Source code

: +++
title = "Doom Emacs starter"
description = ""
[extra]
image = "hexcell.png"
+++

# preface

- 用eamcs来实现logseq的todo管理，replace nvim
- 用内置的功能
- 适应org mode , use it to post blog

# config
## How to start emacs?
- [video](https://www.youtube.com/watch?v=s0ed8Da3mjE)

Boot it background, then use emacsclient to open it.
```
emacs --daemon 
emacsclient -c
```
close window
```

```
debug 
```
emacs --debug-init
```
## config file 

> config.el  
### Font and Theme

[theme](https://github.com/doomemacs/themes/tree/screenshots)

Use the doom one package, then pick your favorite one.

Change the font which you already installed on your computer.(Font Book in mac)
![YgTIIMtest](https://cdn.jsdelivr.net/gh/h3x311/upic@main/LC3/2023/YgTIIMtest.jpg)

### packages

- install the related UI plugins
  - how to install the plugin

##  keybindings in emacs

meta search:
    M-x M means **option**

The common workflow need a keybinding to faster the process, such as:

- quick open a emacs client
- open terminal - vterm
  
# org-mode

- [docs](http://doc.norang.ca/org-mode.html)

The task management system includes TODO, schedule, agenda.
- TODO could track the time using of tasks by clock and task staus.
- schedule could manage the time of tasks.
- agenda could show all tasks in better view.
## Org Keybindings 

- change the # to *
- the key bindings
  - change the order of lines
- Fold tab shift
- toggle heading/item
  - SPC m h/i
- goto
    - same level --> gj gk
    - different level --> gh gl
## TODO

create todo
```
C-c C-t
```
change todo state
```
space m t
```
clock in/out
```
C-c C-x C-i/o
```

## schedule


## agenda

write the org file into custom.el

━━━━━━

Work task: All lines of the listing holding the string "file" must be returned, copied as they stand.

Task result:
## config file 
write the org file into custom.el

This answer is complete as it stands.